Stored data
┌──

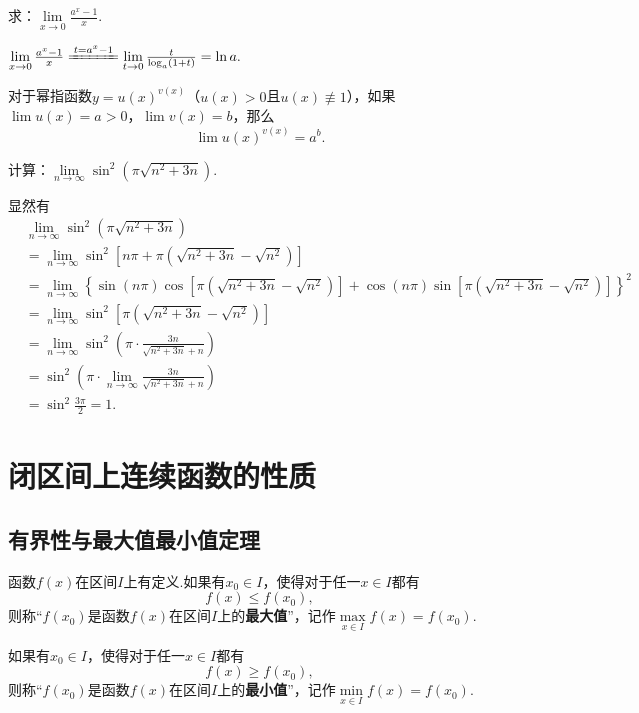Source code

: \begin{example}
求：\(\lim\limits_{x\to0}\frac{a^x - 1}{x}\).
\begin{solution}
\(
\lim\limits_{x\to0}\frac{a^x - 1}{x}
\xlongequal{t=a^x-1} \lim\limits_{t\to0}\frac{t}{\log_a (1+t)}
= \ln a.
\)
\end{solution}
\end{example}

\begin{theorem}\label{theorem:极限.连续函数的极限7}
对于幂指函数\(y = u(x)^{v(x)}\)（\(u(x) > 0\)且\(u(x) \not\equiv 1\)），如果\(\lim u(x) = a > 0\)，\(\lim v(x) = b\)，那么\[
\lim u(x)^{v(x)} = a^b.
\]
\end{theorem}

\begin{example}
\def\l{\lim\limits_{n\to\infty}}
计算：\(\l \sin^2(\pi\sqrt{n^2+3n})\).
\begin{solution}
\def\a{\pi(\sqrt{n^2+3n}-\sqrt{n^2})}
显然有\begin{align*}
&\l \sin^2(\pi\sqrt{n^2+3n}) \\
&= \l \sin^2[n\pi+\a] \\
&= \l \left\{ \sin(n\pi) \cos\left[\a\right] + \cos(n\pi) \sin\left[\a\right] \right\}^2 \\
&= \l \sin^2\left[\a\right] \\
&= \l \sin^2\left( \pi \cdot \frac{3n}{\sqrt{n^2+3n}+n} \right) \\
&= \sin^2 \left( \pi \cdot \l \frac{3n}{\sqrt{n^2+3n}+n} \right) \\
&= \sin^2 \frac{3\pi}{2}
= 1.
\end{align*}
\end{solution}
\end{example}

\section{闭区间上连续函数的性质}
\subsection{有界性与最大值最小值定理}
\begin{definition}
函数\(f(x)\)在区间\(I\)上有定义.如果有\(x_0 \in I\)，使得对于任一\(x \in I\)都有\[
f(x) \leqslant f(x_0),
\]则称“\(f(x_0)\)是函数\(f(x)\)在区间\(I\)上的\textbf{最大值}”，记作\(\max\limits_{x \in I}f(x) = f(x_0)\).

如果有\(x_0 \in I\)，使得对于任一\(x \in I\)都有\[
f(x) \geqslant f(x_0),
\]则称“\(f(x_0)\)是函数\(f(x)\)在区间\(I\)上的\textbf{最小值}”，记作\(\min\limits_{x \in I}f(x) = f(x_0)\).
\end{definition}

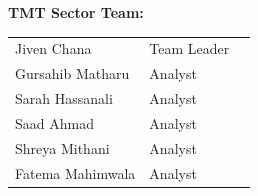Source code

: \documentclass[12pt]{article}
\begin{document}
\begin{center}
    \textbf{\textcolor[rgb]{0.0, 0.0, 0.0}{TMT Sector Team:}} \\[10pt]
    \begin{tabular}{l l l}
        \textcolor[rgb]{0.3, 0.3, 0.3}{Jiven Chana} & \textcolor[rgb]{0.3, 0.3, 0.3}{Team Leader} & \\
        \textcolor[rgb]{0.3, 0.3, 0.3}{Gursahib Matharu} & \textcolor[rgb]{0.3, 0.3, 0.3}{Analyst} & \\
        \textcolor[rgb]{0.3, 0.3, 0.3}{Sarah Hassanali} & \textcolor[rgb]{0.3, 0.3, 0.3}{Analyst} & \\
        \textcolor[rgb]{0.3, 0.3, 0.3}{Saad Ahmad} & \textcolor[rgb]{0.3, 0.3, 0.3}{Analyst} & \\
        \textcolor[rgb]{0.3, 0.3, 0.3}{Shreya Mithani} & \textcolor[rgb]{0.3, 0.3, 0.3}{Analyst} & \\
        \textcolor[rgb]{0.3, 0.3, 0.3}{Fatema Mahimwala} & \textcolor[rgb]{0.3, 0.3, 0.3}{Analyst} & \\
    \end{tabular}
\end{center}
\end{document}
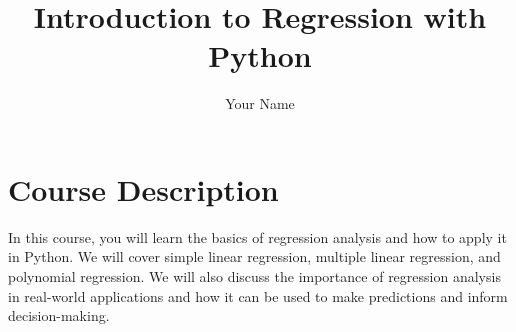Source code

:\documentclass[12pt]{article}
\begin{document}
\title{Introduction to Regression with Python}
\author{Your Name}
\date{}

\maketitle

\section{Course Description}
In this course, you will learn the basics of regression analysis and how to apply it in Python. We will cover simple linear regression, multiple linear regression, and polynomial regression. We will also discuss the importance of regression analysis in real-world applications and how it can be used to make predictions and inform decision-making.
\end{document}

└──

ABOUT THIS EXERCISE » Would you copy every line of the entries that includes the word "textbf"?

ANSWER FOR THE TASK »
\]则称“\(f(x_0)\)是函数\(f(x)\)在区间\(I\)上的\textbf{最大值}”，记作\(\max\limits_{x \in I}f(x) = f(x_0)\).
\]则称“\(f(x_0)\)是函数\(f(x)\)在区间\(I\)上的\textbf{最小值}”，记作\(\min\limits_{x \in I}f(x) = f(x_0)\).
    \textbf{\textcolor[rgb]{0.0, 0.0, 0.0}{TMT Sector Team:}} \\[10pt]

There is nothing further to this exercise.